Au cours de l’enquête publique sur la mort de Fredy Villanueva, les agents Stéphanie Pilotte et Jean-Loup Lapointe ont eu de la difficulté à expliquer ce qu’est un membre de gang de rue. L’assistant-directeur et chef du Service des enquêtes spécialisées du SPVM, Jacques Robinette, ne s’en est pas inquiété.
«On n’a pas la prétention de former 4 500 experts en gangs de rue, a-t-il indiqué mardi, en marge de la présentation du Bilan 2009 du SPVM en matière de lutte aux gangs de rue. D’ailleurs, même les experts n’ont pas la prétention de connaître ce qu’est un gang de rue. Notre rôle est plutôt de donner tous les outils nécessaires aux policiers pour leur permettre d’intervenir auprès des gangs de rue.»

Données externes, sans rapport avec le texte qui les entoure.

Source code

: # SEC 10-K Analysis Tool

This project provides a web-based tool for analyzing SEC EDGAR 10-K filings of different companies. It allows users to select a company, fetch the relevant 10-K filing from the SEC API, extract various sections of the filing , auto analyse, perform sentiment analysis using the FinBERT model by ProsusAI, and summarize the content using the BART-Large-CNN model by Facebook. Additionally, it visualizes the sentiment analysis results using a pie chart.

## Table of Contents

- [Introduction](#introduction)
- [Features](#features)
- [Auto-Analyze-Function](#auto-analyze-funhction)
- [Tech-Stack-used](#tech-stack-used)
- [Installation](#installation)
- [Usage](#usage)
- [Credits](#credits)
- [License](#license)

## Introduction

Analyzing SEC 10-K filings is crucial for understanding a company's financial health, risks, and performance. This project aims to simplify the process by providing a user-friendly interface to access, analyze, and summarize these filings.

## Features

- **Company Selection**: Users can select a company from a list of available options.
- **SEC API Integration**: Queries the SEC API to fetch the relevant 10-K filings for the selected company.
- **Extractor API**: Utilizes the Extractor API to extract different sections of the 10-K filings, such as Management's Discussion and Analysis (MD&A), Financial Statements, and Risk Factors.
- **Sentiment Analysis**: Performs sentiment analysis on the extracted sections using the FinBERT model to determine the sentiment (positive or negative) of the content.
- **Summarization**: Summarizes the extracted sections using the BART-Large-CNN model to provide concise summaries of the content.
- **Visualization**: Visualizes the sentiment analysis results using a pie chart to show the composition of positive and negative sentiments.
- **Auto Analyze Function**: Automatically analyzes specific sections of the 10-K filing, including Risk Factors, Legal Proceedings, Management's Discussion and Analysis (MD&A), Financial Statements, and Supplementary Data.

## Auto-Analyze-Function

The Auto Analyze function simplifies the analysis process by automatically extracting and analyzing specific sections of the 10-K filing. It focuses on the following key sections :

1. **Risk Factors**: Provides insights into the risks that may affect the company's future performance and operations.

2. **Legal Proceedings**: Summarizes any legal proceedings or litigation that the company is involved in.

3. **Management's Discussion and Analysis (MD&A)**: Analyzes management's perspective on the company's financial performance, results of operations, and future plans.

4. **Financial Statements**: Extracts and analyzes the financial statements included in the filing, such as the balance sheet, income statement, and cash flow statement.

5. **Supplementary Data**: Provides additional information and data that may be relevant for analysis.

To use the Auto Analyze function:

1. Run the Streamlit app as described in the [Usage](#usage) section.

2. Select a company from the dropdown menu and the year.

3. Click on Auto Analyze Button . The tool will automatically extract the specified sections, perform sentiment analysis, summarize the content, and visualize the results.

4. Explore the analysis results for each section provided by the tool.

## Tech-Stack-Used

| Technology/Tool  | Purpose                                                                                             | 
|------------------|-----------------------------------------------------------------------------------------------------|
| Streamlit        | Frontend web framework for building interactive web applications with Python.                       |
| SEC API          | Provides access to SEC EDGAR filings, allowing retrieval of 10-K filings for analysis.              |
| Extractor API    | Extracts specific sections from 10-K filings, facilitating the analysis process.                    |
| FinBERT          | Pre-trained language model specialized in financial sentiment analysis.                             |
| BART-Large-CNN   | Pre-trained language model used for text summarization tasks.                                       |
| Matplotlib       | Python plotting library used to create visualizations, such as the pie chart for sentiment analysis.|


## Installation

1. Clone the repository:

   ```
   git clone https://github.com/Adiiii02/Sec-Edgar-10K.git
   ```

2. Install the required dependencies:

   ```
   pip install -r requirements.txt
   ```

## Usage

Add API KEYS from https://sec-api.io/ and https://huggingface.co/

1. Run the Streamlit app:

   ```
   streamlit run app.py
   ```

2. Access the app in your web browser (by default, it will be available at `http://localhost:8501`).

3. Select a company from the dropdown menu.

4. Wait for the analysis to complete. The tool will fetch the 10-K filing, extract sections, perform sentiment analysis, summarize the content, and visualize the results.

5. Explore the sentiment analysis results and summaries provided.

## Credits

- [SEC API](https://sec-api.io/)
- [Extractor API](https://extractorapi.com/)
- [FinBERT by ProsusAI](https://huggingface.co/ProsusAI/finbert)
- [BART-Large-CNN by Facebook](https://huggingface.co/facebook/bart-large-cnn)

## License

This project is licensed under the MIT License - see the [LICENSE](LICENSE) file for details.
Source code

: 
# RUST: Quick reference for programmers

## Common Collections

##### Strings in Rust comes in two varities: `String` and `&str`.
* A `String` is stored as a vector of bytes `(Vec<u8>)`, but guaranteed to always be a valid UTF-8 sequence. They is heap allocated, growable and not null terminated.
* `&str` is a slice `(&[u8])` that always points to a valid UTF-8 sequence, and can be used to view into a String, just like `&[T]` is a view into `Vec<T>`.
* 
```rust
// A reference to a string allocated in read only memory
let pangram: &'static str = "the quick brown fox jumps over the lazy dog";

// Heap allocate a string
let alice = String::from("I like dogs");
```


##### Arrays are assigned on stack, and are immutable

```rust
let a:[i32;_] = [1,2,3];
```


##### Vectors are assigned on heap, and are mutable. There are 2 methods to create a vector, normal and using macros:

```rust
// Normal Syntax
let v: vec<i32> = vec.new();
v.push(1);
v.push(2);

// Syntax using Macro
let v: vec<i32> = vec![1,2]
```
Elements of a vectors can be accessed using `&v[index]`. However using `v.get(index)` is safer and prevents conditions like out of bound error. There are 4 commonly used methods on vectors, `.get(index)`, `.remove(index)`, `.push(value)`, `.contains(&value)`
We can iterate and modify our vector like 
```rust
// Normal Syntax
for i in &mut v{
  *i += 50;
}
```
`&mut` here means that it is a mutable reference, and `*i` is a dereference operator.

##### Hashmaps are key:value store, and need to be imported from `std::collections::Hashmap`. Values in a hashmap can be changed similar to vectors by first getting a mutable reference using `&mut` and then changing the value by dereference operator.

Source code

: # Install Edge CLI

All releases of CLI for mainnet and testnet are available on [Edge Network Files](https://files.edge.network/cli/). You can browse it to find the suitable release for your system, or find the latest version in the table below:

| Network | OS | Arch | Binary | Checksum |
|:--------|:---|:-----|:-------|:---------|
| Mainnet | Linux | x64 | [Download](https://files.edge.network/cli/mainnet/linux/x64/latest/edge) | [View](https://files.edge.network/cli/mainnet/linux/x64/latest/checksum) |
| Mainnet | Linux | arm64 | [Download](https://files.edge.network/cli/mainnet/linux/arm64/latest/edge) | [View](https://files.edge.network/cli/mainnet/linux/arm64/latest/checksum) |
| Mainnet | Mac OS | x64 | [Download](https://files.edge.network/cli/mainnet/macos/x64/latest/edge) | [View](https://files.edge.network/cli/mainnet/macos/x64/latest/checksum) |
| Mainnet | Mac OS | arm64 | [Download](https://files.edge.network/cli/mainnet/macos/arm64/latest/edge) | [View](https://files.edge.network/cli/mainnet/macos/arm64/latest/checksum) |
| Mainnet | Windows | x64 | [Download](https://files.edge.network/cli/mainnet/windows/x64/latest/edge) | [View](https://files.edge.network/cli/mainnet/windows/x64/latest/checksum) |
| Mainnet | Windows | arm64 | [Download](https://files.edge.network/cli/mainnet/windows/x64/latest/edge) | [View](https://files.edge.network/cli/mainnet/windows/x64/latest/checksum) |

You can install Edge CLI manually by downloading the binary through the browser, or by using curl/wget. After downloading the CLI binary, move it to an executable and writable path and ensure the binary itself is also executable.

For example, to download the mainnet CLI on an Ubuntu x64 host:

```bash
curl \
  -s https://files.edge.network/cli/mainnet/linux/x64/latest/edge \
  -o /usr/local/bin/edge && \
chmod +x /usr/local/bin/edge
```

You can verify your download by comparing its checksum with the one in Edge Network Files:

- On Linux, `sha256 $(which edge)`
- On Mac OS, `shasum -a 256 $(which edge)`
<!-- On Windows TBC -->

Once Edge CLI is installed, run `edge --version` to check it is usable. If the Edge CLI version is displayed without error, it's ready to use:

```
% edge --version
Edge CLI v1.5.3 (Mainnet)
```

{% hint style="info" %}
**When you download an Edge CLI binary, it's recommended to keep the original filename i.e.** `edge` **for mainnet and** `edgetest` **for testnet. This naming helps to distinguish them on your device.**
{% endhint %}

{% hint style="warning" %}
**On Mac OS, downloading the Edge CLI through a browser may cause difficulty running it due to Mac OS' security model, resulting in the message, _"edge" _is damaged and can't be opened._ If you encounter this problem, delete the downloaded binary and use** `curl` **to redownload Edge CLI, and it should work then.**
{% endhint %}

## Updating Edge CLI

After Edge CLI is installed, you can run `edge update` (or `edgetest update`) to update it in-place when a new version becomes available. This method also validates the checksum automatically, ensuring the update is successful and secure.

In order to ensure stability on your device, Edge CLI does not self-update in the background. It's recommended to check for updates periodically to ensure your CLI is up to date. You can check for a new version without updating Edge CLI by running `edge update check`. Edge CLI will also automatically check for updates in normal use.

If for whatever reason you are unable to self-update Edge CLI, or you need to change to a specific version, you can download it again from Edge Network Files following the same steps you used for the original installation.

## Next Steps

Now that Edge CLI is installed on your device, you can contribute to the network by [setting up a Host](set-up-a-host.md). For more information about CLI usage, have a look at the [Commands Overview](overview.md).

Les policiers du SPVM ont réalisé 117 enquêtes liées aux gangs de rue au cours de l’année 2009. Ce travail leur a permis d’effectuer 1 150 arrestations, d’accuser 26 personnes de gangstérisme et de saisir 168 armes et plusieurs centaines de milliers de dollars.
Groupes en mouvance
Le phénomène des gangs de rue connaîtrait certains changements dans la métropole. Bien que Montréal compte toujours deux principaux gangs de rue, les bleus (Crips) et les rouges (Bloods), il semble que l’appartenance à une couleur soit de moins en moins importante pour les membres. «La couleur du groupe est beaucoup moins importante que le profit qu’on peut y faire, a expliqué Jacques Robinette. On voit même des associations entre les membres des deux principaux groupes.»
Le phénomène des membres émergents a évolué au fil des ans et est devenu difficile à évaluer pour les policiers. «Les membres émergents sont très volatiles», a soutenu M. Robinette.